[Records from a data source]
*** Begin section ***

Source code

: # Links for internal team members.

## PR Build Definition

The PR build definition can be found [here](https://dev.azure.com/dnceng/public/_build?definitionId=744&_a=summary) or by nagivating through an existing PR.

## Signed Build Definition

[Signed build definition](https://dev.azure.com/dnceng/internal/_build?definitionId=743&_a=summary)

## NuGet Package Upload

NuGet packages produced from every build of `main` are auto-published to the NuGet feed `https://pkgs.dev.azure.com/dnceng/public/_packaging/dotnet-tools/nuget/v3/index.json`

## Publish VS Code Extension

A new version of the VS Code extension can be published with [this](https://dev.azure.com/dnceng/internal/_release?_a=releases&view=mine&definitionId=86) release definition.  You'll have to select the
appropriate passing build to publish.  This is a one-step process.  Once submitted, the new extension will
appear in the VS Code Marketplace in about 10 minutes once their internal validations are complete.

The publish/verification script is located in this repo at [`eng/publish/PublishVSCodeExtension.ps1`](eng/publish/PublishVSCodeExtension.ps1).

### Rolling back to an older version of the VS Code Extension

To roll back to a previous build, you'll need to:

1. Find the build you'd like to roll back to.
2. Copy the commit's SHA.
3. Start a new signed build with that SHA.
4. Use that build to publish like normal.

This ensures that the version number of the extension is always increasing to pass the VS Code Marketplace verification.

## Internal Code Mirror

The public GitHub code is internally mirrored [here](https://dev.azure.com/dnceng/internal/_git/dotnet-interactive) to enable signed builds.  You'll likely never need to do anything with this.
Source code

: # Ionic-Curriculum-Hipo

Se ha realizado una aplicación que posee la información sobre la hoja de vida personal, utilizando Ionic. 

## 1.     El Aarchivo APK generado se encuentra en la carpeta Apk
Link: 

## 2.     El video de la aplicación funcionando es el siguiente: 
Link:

*** End section ***

== ASSIGNMENT ==
Every entry must be set down exactly, with nothing left out.

== ANSWER BELOW ==
Source code

: # Links for internal team members.

## PR Build Definition

The PR build definition can be found [here](https://dev.azure.com/dnceng/public/_build?definitionId=744&_a=summary) or by nagivating through an existing PR.

## Signed Build Definition

[Signed build definition](https://dev.azure.com/dnceng/internal/_build?definitionId=743&_a=summary)

## NuGet Package Upload

NuGet packages produced from every build of `main` are auto-published to the NuGet feed `https://pkgs.dev.azure.com/dnceng/public/_packaging/dotnet-tools/nuget/v3/index.json`

## Publish VS Code Extension

A new version of the VS Code extension can be published with [this](https://dev.azure.com/dnceng/internal/_release?_a=releases&view=mine&definitionId=86) release definition.  You'll have to select the
appropriate passing build to publish.  This is a one-step process.  Once submitted, the new extension will
appear in the VS Code Marketplace in about 10 minutes once their internal validations are complete.

The publish/verification script is located in this repo at [`eng/publish/PublishVSCodeExtension.ps1`](eng/publish/PublishVSCodeExtension.ps1).

### Rolling back to an older version of the VS Code Extension

To roll back to a previous build, you'll need to:

1. Find the build you'd like to roll back to.
2. Copy the commit's SHA.
3. Start a new signed build with that SHA.
4. Use that build to publish like normal.

This ensures that the version number of the extension is always increasing to pass the VS Code Marketplace verification.

## Internal Code Mirror

The public GitHub code is internally mirrored [here](https://dev.azure.com/dnceng/internal/_git/dotnet-interactive) to enable signed builds.  You'll likely never need to do anything with this.
Source code

: # Ionic-Curriculum-Hipo

Se ha realizado una aplicación que posee la información sobre la hoja de vida personal, utilizando Ionic. 

## 1.     El Aarchivo APK generado se encuentra en la carpeta Apk
Link: 

## 2.     El video de la aplicación funcionando es el siguiente: 
Link:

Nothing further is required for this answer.